“Cyrus isn’t going to be a minister?” repeated Estelle, reflectively. “Well, I shouldn’t think it would be much fun anyway; though people would give him all their nice things when he was invited to tea. I would much rather be a tin-peddler, or an essence-peddler, then I could put drops of essence of peppermint on all my lumps of sugar.”

“Why is a girl always so greedy?” inquired Dave, dispassionately. “But, really, when you come to think of what jolly things there are to do—killing Indians, and riding buffaloes, and being a pirate like Captain Kidd, it does seem kind of queer that a fellow should want to be a minister!
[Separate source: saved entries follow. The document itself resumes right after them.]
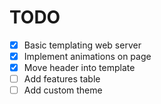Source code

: # TODO
- [x] Basic templating web server
- [x] Implement animations on page
- [x] Move header into template
- [ ] Add features table
- [ ] Add custom theme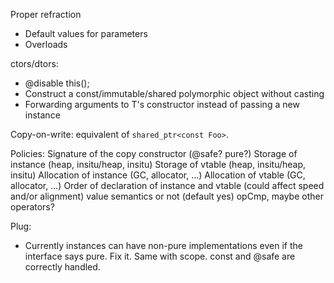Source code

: Proper refraction
  * Default values for parameters
  * Overloads

ctors/dtors:
  * @disable this();
  * Construct a const/immutable/shared polymorphic object without casting
  * Forwarding arguments to T's constructor instead of passing a new instance

Copy-on-write: equivalent of `shared_ptr<const Foo>`.

Policies:
   Signature of the copy constructor (@safe? pure?)
   Storage of instance (heap, insitu/heap, insitu)
   Storage of vtable (heap, insitu/heap, insitu)
   Allocation of instance (GC, allocator, ...)
   Allocation of vtable (GC, allocator, ...)
   Order of declaration of instance and vtable (could affect speed and/or alignment)
   value semantics or not (default yes)
   opCmp, maybe other operators?

Plug:
  * Currently instances can have non-pure implementations even if the interface says
    pure. Fix it. Same with scope. const and @safe are correctly handled.
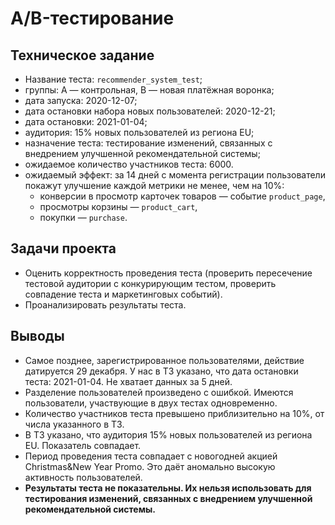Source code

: # A/B-тестирование
## Техническое задание
- Название теста: `recommender_system_test`;
- группы: А — контрольная, B — новая платёжная воронка;
- дата запуска: 2020-12-07;
- дата остановки набора новых пользователей: 2020-12-21;
- дата остановки: 2021-01-04;
- аудитория: 15% новых пользователей из региона EU;
- назначение теста: тестирование изменений, связанных с внедрением улучшенной рекомендательной системы;
- ожидаемое количество участников теста: 6000.
- ожидаемый эффект: за 14 дней с момента регистрации пользователи покажут улучшение каждой метрики не менее, чем на 10%:
    - конверсии в просмотр карточек товаров — событие `product_page`,
    - просмотры корзины — `product_cart`,
    - покупки — `purchase`.
## Задачи проекта
- Оценить корректность проведения теста (проверить пересечение тестовой аудитории с конкурирующим тестом, проверить совпадение теста и маркетинговых событий).
- Проанализировать результаты теста.
## Выводы
- Самое позднее, зарегистрированное пользователями, действие датируется 29 декабря. У нас в ТЗ указано, что дата остановки теста: 2021-01-04. Не хватает данных за 5 дней.
- Разделение пользователей произведено с ошибкой. Имеются пользователи, участвующие в двух тестах одновременно.
- Количество участников теста превышено приблизительно на 10%, от числа указанного в ТЗ.
- В ТЗ указано, что аудитория 15% новых пользователей из региона EU. Показатель совпадает.
- Период проведения теста совпадает с новогодней акцией Christmas&New Year Promo. Это даёт аномально высокую активность пользователей.
- **Результаты теста не показательны. Их нельзя использовать для тестирования изменений, связанных с внедрением улучшенной рекомендательной системы.**
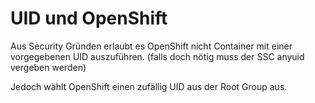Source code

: # UID und OpenShift

Aus Security Gründen erlaubt es OpenShift nicht Container mit einer vorgegebenen UID auszuführen. \(falls doch nötig muss der SSC anyuid vergeben werden\)

Jedoch wählt OpenShift einen zufällig UID aus der Root Group aus.



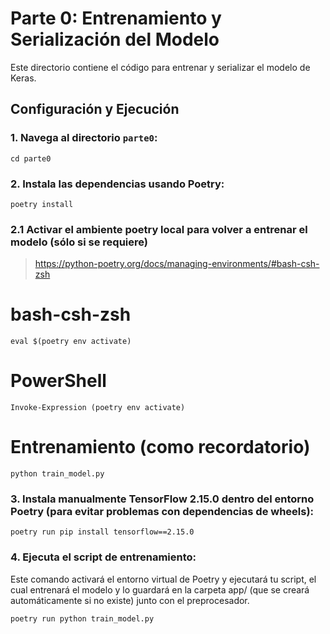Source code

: # Parte 0: Entrenamiento y Serialización del Modelo

Este directorio contiene el código para entrenar y serializar el modelo de Keras.

## Configuración y Ejecución

### 1. Navega al directorio `parte0`:
   `cd parte0`
### 2. Instala las dependencias usando Poetry:
   `poetry install`

### 2.1 Activar el ambiente poetry local para volver a entrenar el modelo (sólo si se requiere)
   > https://python-poetry.org/docs/managing-environments/#bash-csh-zsh
   # bash-csh-zsh
   `eval $(poetry env activate)`
   # PowerShell
   `Invoke-Expression (poetry env activate)`
   # Entrenamiento (como recordatorio)
   `python train_model.py`

### 3. Instala manualmente TensorFlow 2.15.0 dentro del entorno Poetry (para evitar problemas con dependencias de wheels):
   `poetry run pip install tensorflow==2.15.0`

### 4. Ejecuta el script de entrenamiento:

Este comando activará el entorno virtual de Poetry y ejecutará tu script, el cual entrenará el modelo y lo guardará en la carpeta app/ (que se creará automáticamente si no existe) junto con el preprocesador.

   `poetry run python train_model.py`
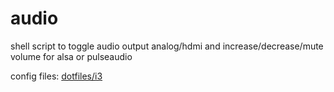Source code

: # audio

shell script to toggle audio output analog/hdmi and increase/decrease/mute volume for alsa or pulseaudio

config files: [dotfiles/i3](https://github.com/mrdotx/dotfiles/tree/master/.config/i3)
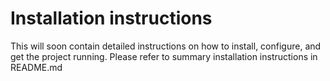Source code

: # Installation instructions

This will soon contain detailed instructions on how to install, configure, and get the project running. Please refer to summary installation instructions in README.md
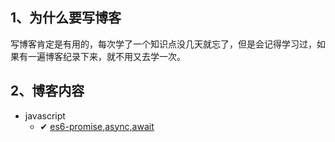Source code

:

## 1、为什么要写博客

写博客肯定是有用的，每次学了一个知识点没几天就忘了，但是会记得学习过，如果有一遍博客纪录下来，就不用又去学一次。

## 2、博客内容

- javascript
  - ✔ [es6-promise,async,await](js/promise.md)

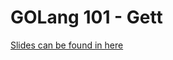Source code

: # GOLang 101 - Gett

[Slides can be found in here](https://docs.google.com/presentation/d/1WNLhav3VPw-kBAqFWazDlOexEa9cLkQBJD0SjuYsxlE/edit?usp=sharing)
But, then, it’s just like Cyrus to want to tell people what they ought to do and how bad they are when they can’t talk back.”

And these were children who went to Sunday-school, who read their verses and said their prayers every day! I felt a chilling dismay. I knew that it was not easy to recall the real ideas of one’s childhood, but surely we had never been like these small heathens!

“Oh, don’t you know, can’t you understand, that to teach people the gospel, to help them to be good, is better, higher than any of those things?” I cried, with desperate earnestness.

“Could Cyrus make people good?” asked Estelle reflectively. “He makes me bad some way; worse than anybody does, except Iky Barstow who calls me a hopper-grass. And then he thinks I am bad all the time, when I am really kind of mixed.”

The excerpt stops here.